General Motors Corp. will file for Chapter 11 bankruptcy early Monday, marking the humbling of an American icon that once dominated the global car industry and setting up a high-stakes gamble for U.S. taxpayers.
The question now facing 56,000 auto workers, 3,600 GM dealers and the Obama administration: Will it work?
The government, which will own a majority of the company, is wagering upwards of $30 billion that it can return GM to profitability, reversing a decades-long decline by shearing away liabilities and creating a freshly competitive car maker by summer's end.
The reorganization faces myriad risks, ranging from legal challenges to the uncertainty of when consumer demand for new cars will rebound. In becoming GM's new owner, the government is also entering largely unexplored terrain filled with political minefields, notably the possibility of meddling by Congress in the company's daily operations and business plans.
Even if a new GM emerges swiftly from bankruptcy, the administration will face a thicket of challenges, including closing more than a dozen factories and shedding the Pontiac, Saturn, Saab and Hummer brands. Shepherding these unwanted parts of GM -- the so-called Old GM -- through liquidation in court could take years, with potential extra costs to taxpayers if the process bogs down.

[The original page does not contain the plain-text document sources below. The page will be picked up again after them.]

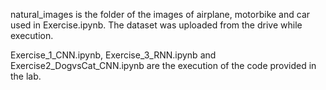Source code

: natural_images is the folder of the images of airplane, motorbike and car used in Exercise.ipynb. The dataset was uploaded from the drive while execution.

Exercise_1_CNN.ipynb, Exercise_3_RNN.ipynb and Exercise2_DogvsCat_CNN.ipynb are the execution of the code provided in the lab.
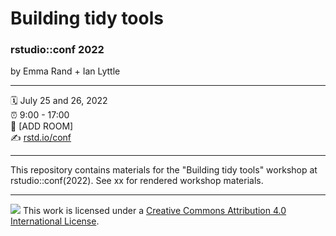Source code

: # Building tidy tools

### rstudio::conf 2022

by Emma Rand + Ian Lyttle

------------------------------------------------------------------------



🗓 July 25 and 26, 2022  
⏰ 9:00 - 17:00  
🏨 [ADD ROOM]  
✍️ [rstd.io/conf](http://rstd.io/conf)



------------------------------------------------------------------------

This repository contains materials for the "Building tidy tools" workshop at rstudio::conf(2022). See xx for rendered workshop materials.


------------------------------------------------------------------------

![](https://i.creativecommons.org/l/by/4.0/88x31.png) This work is licensed under a [Creative Commons Attribution 4.0 International License](https://creativecommons.org/licenses/by/4.0/).
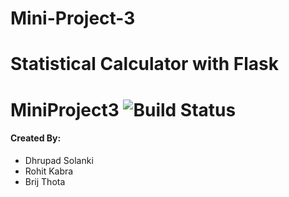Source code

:# Mini-Project-3
# Statistical Calculator with Flask

# **MiniProject3** ![Build Status](https://travis-ci.org/cen24/mini-project-3.svg?branch=master)

#### Created By:
- Dhrupad Solanki
- Rohit Kabra
- Brij Thota
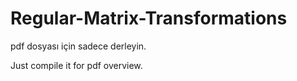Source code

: Regular-Matrix-Transformations
==============================
pdf dosyası için sadece derleyin. 

Just compile it for pdf overview.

And unknown is how the cost of restructuring both GM and Chrysler LLC would have compared with the cost of letting both companies fail in terms of lost wages, disruptions among car-parts makers and the broader economic fallout. Chrysler, which could emerge from bankruptcy as soon as Monday, will be controlled by Italy's Fiat SpA under its own risky revamping.
But there is a rosy scenario, too, according to government and industry officials as well as other experts. Bankruptcy protection should allow GM to pull off one of the most expedient downsizings in the industry's 120-year history. Long hampered by laws, union strife and management practices that kept it from fast action to fix problems, GM plans to eliminate almost all of its debt, halve its U.S. brands, shutter 2,600 dealers and rewrite labor contracts almost overnight.
Emerging sometime this summer would be a GM with a cleaner balance sheet and slimmer operations than the company that has posted deep losses since 2005. GM has burned through $33.6 billion in cash the past four years. Under its restructuring plan, GM will shed more than $79 billion in debt, gain work-force savings worth billions of dollars a year, close unneeded facilities and reduce its dealer network by 40%.
The Obama administration, for its part, has navigated the GM rescue so far with notable speed, clearing away many of the biggest obstacles in just months with less drama than many expected. In six to 18 months, GM could be a publicly traded company again, administration officials said.
Under the plan, the administration will spend a bit more than $30 billion to fund the bankruptcy and in exchange receive 60% of GM's stock, while the Canadian government will put in $9.5 billion for a 12.5% stake, senior administration officials said.
Word is that GM will close 11 plants and idle 3 others. As many as 20,000 jobs may be gone.
I'm going to Detroit in July. I wonder if anybody will be there?